Library Scan Worker

Library scanning is a long-running, I/O-heavy job. Running it inside the HTTP request would block a worker for the whole scan — a violation of Phlix's "everything async" rule. Step 1.1b moves the scan off the request and onto a dedicated, Workerman-native worker process:

POST /api/v1/libraries/{id}/scan and .../rescan no longer scan inline. They enqueue a job and return 202 (see Library Management for the contract).
A worker process claims queued jobs (oldest first) and runs the existing LibraryManager scan, streaming real per-file progress onto the job row as it goes (see Real per-file progress).
The worker also drains metadata (match-metadata) jobs through LibraryMetadataMatcher, which already reported progress the same way.
Two read endpoints expose progress: scan-status (latest job) and scan-history.

This page is the developer reference for the worker side. The admin API contract lives in Library Management.

The queue is a database table — no Redis

The transport is the library_scan_jobs table introduced in step 1.1a. There is no Redis and no queue library anywhere in the Phlix stack — the table doubles as the queue, the progress store, and the history log. The worker never touches the database directly: all access goes through Phlix\Media\Library\ScanJobRepository (parameterised Workerman\MySQL\Connection queries) and LibraryManager.

The repository's claimNext() is the heart of the design. It is an atomic conditional UPDATE (... WHERE id = ? AND status = 'queued') that flips the oldest queued row to running and only honours the claim when the affected-row count is ≥ 1. That single atomic operation is what makes concurrent claimers safe (see Double-run safety).

A job row (the ScanJobRepository::decodeRow() shape) carries:

Field	Notes
`id`	Job UUID.
`library_id`	The library being scanned.
`type`	`scan`, `rescan`, or `metadata` (match-metadata).
`status`	`queued` → `running` → `completed` \| `failed`.
`items_found`, `items_updated`	Live progress: total media files (denominator) / processed (numerator) for `scan` / `rescan` / `metadata` — see Real per-file progress.
`items_added`, `items_removed`	Defined on the row but not part of the streamed progress; stay `0`.
`current_path`	The file currently being processed (the progress hint); populated during a `scan` / `rescan`.
`error`	The exception message when `status = failed`, else `null`.
`queued_at`, `started_at`, `completed_at`	Lifecycle timestamps (nullable until reached).
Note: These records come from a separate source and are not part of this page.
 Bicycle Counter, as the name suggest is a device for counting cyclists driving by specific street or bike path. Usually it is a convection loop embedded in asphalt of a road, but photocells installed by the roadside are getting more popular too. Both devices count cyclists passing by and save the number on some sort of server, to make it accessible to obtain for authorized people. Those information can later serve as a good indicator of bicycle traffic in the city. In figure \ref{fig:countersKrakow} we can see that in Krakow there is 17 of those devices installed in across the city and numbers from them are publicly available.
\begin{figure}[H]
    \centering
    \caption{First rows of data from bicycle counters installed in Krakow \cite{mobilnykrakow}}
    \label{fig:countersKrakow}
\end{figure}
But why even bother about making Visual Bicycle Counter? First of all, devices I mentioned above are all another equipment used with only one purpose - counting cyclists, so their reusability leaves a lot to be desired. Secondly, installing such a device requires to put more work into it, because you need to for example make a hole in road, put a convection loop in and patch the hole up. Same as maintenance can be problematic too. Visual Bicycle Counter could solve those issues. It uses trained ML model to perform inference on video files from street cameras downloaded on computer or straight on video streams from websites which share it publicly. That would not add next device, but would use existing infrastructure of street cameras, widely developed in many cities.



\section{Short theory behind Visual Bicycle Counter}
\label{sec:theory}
The worker: `LibraryScanWorker`

src/Media/Library/LibraryScanWorker.php (Phlix\Media\Library) is the consumer. It is autowired in MediaServicesProvider — its constructor takes ScanJobRepository + LibraryManager + LibraryMetadataMatcher (all already autowired) plus an optional StructuredLogger that defaults to the MEDIA channel.

It has two public methods:

`runOnce(): bool`

Processes at most one job:

claimNext() the oldest queued job. If the queue is empty (or the claim lost the race), return false — the scan engine is never touched.
Otherwise dispatch on type, passing a progress sink so the job row streams a live percentage:
- metadata → LibraryMetadataMatcher::matchLibrary($id, fn(processed, total) => …), writing items_found/items_updated;
- rescan → rescanLibrary($id, $this->scanProgressSink($jobId));
- otherwise (scan) → scanLibrary($id, $this->scanProgressSink($jobId)).
On success → markCompleted(), return true.
On any \Throwable → markFailed($jobId, $e->getMessage()) + an error log, return true. A failed job is never marked completed.
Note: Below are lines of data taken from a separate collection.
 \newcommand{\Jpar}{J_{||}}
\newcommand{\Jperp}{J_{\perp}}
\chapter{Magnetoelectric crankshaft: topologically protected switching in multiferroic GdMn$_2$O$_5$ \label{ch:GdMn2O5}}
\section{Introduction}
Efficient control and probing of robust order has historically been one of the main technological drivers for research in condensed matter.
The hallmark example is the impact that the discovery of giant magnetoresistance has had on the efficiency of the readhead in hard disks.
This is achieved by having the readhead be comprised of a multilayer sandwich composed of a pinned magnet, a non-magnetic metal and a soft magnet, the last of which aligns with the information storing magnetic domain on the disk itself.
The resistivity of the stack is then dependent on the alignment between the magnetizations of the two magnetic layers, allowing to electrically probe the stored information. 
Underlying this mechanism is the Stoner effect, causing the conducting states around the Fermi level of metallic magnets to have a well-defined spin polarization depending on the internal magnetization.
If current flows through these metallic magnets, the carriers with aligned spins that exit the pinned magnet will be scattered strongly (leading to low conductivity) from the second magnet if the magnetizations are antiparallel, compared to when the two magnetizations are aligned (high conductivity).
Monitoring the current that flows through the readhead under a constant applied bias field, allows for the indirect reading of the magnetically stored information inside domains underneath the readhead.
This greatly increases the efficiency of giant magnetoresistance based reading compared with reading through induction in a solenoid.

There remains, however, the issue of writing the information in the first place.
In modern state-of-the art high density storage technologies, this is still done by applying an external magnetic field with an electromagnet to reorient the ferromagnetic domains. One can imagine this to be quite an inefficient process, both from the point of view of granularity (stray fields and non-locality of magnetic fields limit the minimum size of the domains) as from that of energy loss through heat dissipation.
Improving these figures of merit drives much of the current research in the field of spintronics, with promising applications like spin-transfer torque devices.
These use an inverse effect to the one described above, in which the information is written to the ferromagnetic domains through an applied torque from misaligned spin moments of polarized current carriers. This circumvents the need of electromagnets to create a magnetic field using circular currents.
true always means "a job was processed" (success or failure); false means "nothing was queued". A claimed row missing a usable id/library_id is defensively logged and skipped (returns true, never marked completed — it is not a real job).

runOnce() is fully unit-testable with mocked collaborators and is covered by tests/Unit/Media/Library/LibraryScanWorkerTest.php across every branch.

`start(int $pollSeconds): void`

Installs the poll loop:

php

\Workerman\Timer::add($pollSeconds, fn() => $this->runOnce());

It uses Workerman\Timer — never a blocking sleep(). (The legacy BackgroundDetectorWorker::runLoop() uses sleep(); that is the resident-memory violation this worker deliberately does not copy.) Timer::add() requires a running event loop, so start() is the infra-untestable daemon entry — it is kept a one-liner and is exercised only at runtime, not in unit tests.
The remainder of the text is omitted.